I think so. It seems to me that the two definitions proposed by Brian are equivalent. Let us use the following: a coherent sheaf $F$ on a reduced space $X$ is torsion-free if whenever $a$ is a non-zero divisor in the local ring ${\cal O}_{X,p}$, multiplication by $a$ is injective on the stalk $F_p$. Or, for every $p\in X$ the only associated primes of $F_p$ as an ${\cal O}_{X,p}$-module are the minimal primes of ${\cal O}_{X,p}$.

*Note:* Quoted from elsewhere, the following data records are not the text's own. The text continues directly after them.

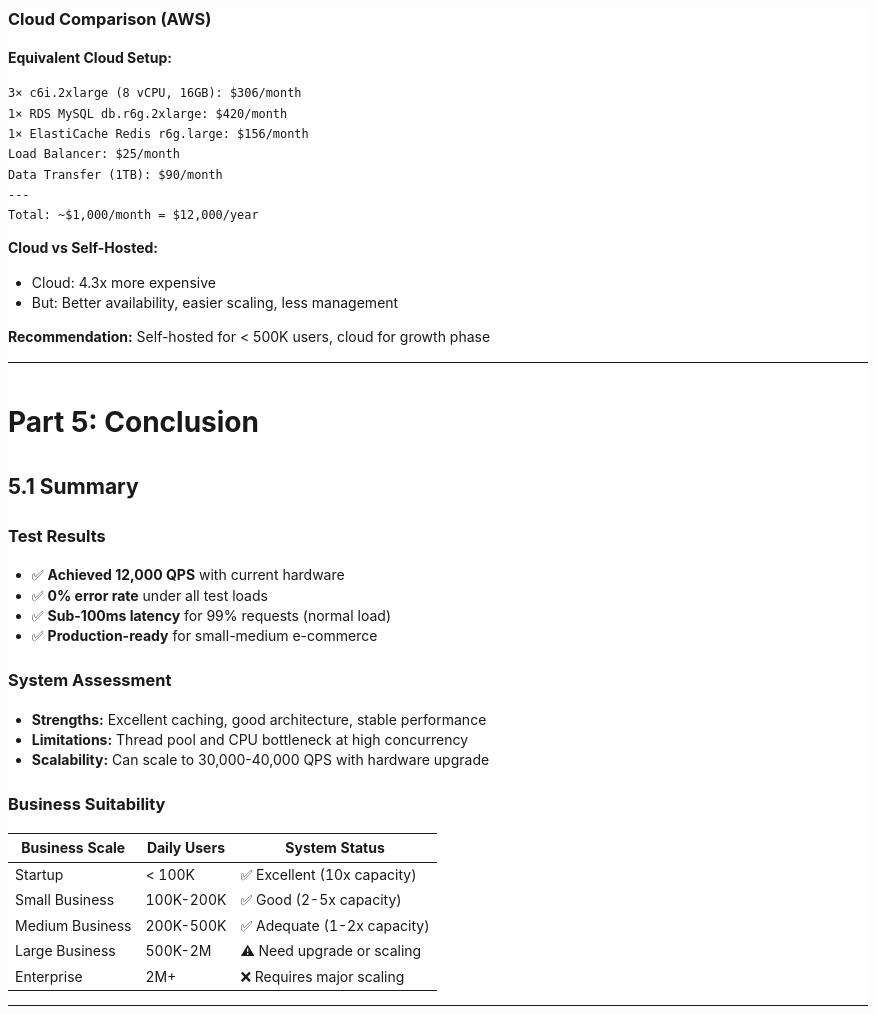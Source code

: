 ### Cloud Comparison (AWS)

**Equivalent Cloud Setup:**
```
3× c6i.2xlarge (8 vCPU, 16GB): $306/month
1× RDS MySQL db.r6g.2xlarge: $420/month
1× ElastiCache Redis r6g.large: $156/month
Load Balancer: $25/month
Data Transfer (1TB): $90/month
---
Total: ~$1,000/month = $12,000/year
```

**Cloud vs Self-Hosted:**
- Cloud: 4.3x more expensive
- But: Better availability, easier scaling, less management

**Recommendation:** Self-hosted for < 500K users, cloud for growth phase

---

# Part 5: Conclusion

## 5.1 Summary

### Test Results
- ✅ **Achieved 12,000 QPS** with current hardware
- ✅ **0% error rate** under all test loads
- ✅ **Sub-100ms latency** for 99% requests (normal load)
- ✅ **Production-ready** for small-medium e-commerce

### System Assessment
- **Strengths:** Excellent caching, good architecture, stable performance
- **Limitations:** Thread pool and CPU bottleneck at high concurrency
- **Scalability:** Can scale to 30,000-40,000 QPS with hardware upgrade

### Business Suitability

| Business Scale | Daily Users | System Status |
|----------------|-------------|---------------|
| Startup | < 100K | ✅ Excellent (10x capacity) |
| Small Business | 100K-200K | ✅ Good (2-5x capacity) |
| Medium Business | 200K-500K | ✅ Adequate (1-2x capacity) |
| Large Business | 500K-2M | ⚠️ Need upgrade or scaling |
| Enterprise | 2M+ | ❌ Requires major scaling |

---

Now, let $f\colon X \to S$ be a morphism, $p \in X$, $q := f(p)$, $A := {\cal O}_{S,q}$, $B := {\cal O}_{X,p}$. Let $M$ be the maximal ideal of $A$; this is the stalk of the torsion free sheaf $I_{S,q}$ (the sheaf of ideals of $q$ in $S$); set $k := A/M$. The fact that $f$ is open implies that every minimal prime of $B$ maps to a minimal prime in $A$.
By Grothendieck's local criterion of flatness, it is enough to show that $\mathop{\rm Tor}_1^A(k, B) = 0$, which is equivalent to saying that the natural homomorphism $M \otimes_A B \to B$ is injective. However, this homomorphism is injective outside of the inverse image of the fiber on the maximal ideal of $A$, which does not contain any of the minimal primes of $B$, so is nowhere dense. Since $M \otimes_A B$ is a torsion-free $B$-module, it can not contain a non-zero submodule supported on a nowhere dense closed subset; so the kernel has to be trivial, and this proves the result.